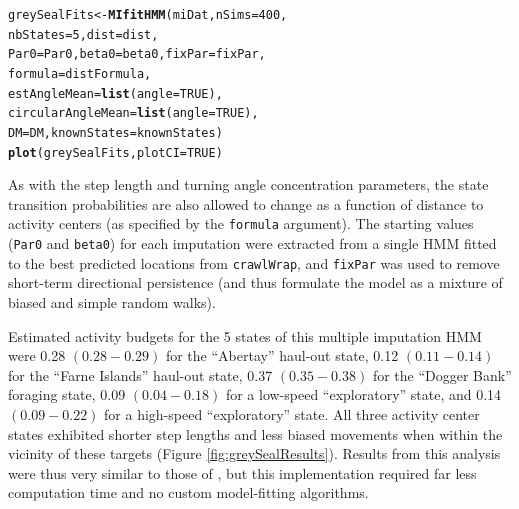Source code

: \documentclass[12pt]{article}\usepackage[]{graphicx}\usepackage[]{color}
\makeatletter
\newcommand{\hlnum}[1]{\textcolor[rgb]{0.686,0.059,0.569}{#1}}%
\newcommand{\hlstd}[1]{\textcolor[rgb]{0.345,0.345,0.345}{#1}}%
\newcommand{\hlkwb}[1]{\textcolor[rgb]{0.69,0.353,0.396}{#1}}%
\newcommand{\hlkwc}[1]{\textcolor[rgb]{0.333,0.667,0.333}{#1}}%
\newcommand{\hlkwd}[1]{\textcolor[rgb]{0.737,0.353,0.396}{\textbf{#1}}}%
\newenvironment{kframe}{%
 \def\at@end@of@kframe{}%
 \ifinner\ifhmode%
  \def\at@end@of@kframe{\end{minipage}}%
  \begin{minipage}{\columnwidth}%
 \fi\fi%
 \def\FrameCommand##1{\hskip\@totalleftmargin \hskip-\fboxsep
 \colorbox{shadecolor}{##1}\hskip-\fboxsep
     \hskip-\linewidth \hskip-\@totalleftmargin \hskip\columnwidth}%
 \MakeFramed {\advance\hsize-\width
   \@totalleftmargin\z@ \linewidth\hsize
   \@setminipage}}%
 {\par\unskip\endMakeFramed%
 \at@end@of@kframe}
\newenvironment{knitrout}{}{} %
\makeatother
\begin{document}
\begin{knitrout}
\color{fgcolor}\begin{kframe}
\begin{alltt}
\hlstd{greySealFits} \hlkwb{<-} \hlkwd{MIfitHMM}\hlstd{(miDat,} \hlkwc{nSims} \hlstd{=} \hlnum{400}\hlstd{,}
                         \hlkwc{nbStates} \hlstd{=} \hlnum{5}\hlstd{,} \hlkwc{dist} \hlstd{= dist,}
                         \hlkwc{Par0} \hlstd{= Par0,} \hlkwc{beta0} \hlstd{= beta0,} \hlkwc{fixPar} \hlstd{= fixPar,}
                         \hlkwc{formula} \hlstd{= distFormula,}
                         \hlkwc{estAngleMean} \hlstd{=} \hlkwd{list}\hlstd{(}\hlkwc{angle}\hlstd{=}\hlnum{TRUE}\hlstd{),}
                         \hlkwc{circularAngleMean} \hlstd{=} \hlkwd{list}\hlstd{(}\hlkwc{angle}\hlstd{=}\hlnum{TRUE}\hlstd{),}
                         \hlkwc{DM} \hlstd{= DM,} \hlkwc{knownStates} \hlstd{= knownStates)}
\hlkwd{plot}\hlstd{(greySealFits,} \hlkwc{plotCI} \hlstd{=} \hlnum{TRUE}\hlstd{)}
\end{alltt}
\end{kframe}
\end{knitrout}
As with the step length and turning angle concentration parameters, the state transition probabilities are also allowed to change as a function of distance to activity centers (as specified by the \verb|formula| argument). The starting values (\verb|Par0| and \verb|beta0|) for each imputation were extracted from a single HMM fitted to the best predicted locations from \verb|crawlWrap|, and \verb|fixPar| was used to remove short-term directional persistence (and thus formulate the model as a mixture of biased and simple random walks). 

Estimated activity budgets for the 5 states of this multiple imputation HMM were 0.28 $(0.28-0.29)$ for the ``Abertay'' haul-out state, 0.12 $(0.11-0.14)$ for the ``Farne Islands'' haul-out state, 0.37 $(0.35-0.38)$ for the ``Dogger Bank'' foraging state, 0.09 $(0.04-0.18)$ for a low-speed ``exploratory'' state, and 0.14 $(0.09-0.22)$ for a high-speed ``exploratory'' state. All three activity center states exhibited shorter step lengths and less biased movements when within the vicinity of these targets (Figure \ref{fig:greySealResults}). Results from this analysis were thus very similar to those of \cite{McClintockEtAl2012}, but this implementation required far less computation time and no custom model-fitting algorithms. 
\end{document}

### Task details
All of the entries above should be retyped exactly, with the pictures left out.

### Task response
Source code

: \documentclass[12pt]{article}\usepackage[]{graphicx}\usepackage[]{color}
\makeatletter
\newcommand{\hlnum}[1]{\textcolor[rgb]{0.686,0.059,0.569}{#1}}%
\newcommand{\hlstd}[1]{\textcolor[rgb]{0.345,0.345,0.345}{#1}}%
\newcommand{\hlkwb}[1]{\textcolor[rgb]{0.69,0.353,0.396}{#1}}%
\newcommand{\hlkwc}[1]{\textcolor[rgb]{0.333,0.667,0.333}{#1}}%
\newcommand{\hlkwd}[1]{\textcolor[rgb]{0.737,0.353,0.396}{\textbf{#1}}}%
\newenvironment{kframe}{%
 \def\at@end@of@kframe{}%
 \ifinner\ifhmode%
  \def\at@end@of@kframe{\end{minipage}}%
  \begin{minipage}{\columnwidth}%
 \fi\fi%
 \def\FrameCommand##1{\hskip\@totalleftmargin \hskip-\fboxsep
 \colorbox{shadecolor}{##1}\hskip-\fboxsep
     \hskip-\linewidth \hskip-\@totalleftmargin \hskip\columnwidth}%
 \MakeFramed {\advance\hsize-\width
   \@totalleftmargin\z@ \linewidth\hsize
   \@setminipage}}%
 {\par\unskip\endMakeFramed%
 \at@end@of@kframe}
\newenvironment{knitrout}{}{} %
\makeatother
\begin{document}
\begin{knitrout}
\color{fgcolor}\begin{kframe}
\begin{alltt}
\hlstd{greySealFits} \hlkwb{<-} \hlkwd{MIfitHMM}\hlstd{(miDat,} \hlkwc{nSims} \hlstd{=} \hlnum{400}\hlstd{,}
                         \hlkwc{nbStates} \hlstd{=} \hlnum{5}\hlstd{,} \hlkwc{dist} \hlstd{= dist,}
                         \hlkwc{Par0} \hlstd{= Par0,} \hlkwc{beta0} \hlstd{= beta0,} \hlkwc{fixPar} \hlstd{= fixPar,}
                         \hlkwc{formula} \hlstd{= distFormula,}
                         \hlkwc{estAngleMean} \hlstd{=} \hlkwd{list}\hlstd{(}\hlkwc{angle}\hlstd{=}\hlnum{TRUE}\hlstd{),}
                         \hlkwc{circularAngleMean} \hlstd{=} \hlkwd{list}\hlstd{(}\hlkwc{angle}\hlstd{=}\hlnum{TRUE}\hlstd{),}
                         \hlkwc{DM} \hlstd{= DM,} \hlkwc{knownStates} \hlstd{= knownStates)}
\hlkwd{plot}\hlstd{(greySealFits,} \hlkwc{plotCI} \hlstd{=} \hlnum{TRUE}\hlstd{)}
\end{alltt}
\end{kframe}
\end{knitrout}
As with the step length and turning angle concentration parameters, the state transition probabilities are also allowed to change as a function of distance to activity centers (as specified by the \verb|formula| argument). The starting values (\verb|Par0| and \verb|beta0|) for each imputation were extracted from a single HMM fitted to the best predicted locations from \verb|crawlWrap|, and \verb|fixPar| was used to remove short-term directional persistence (and thus formulate the model as a mixture of biased and simple random walks). 

Estimated activity budgets for the 5 states of this multiple imputation HMM were 0.28 $(0.28-0.29)$ for the ``Abertay'' haul-out state, 0.12 $(0.11-0.14)$ for the ``Farne Islands'' haul-out state, 0.37 $(0.35-0.38)$ for the ``Dogger Bank'' foraging state, 0.09 $(0.04-0.18)$ for a low-speed ``exploratory'' state, and 0.14 $(0.09-0.22)$ for a high-speed ``exploratory'' state. All three activity center states exhibited shorter step lengths and less biased movements when within the vicinity of these targets (Figure \ref{fig:greySealResults}). Results from this analysis were thus very similar to those of \cite{McClintockEtAl2012}, but this implementation required far less computation time and no custom model-fitting algorithms. 
\end{document}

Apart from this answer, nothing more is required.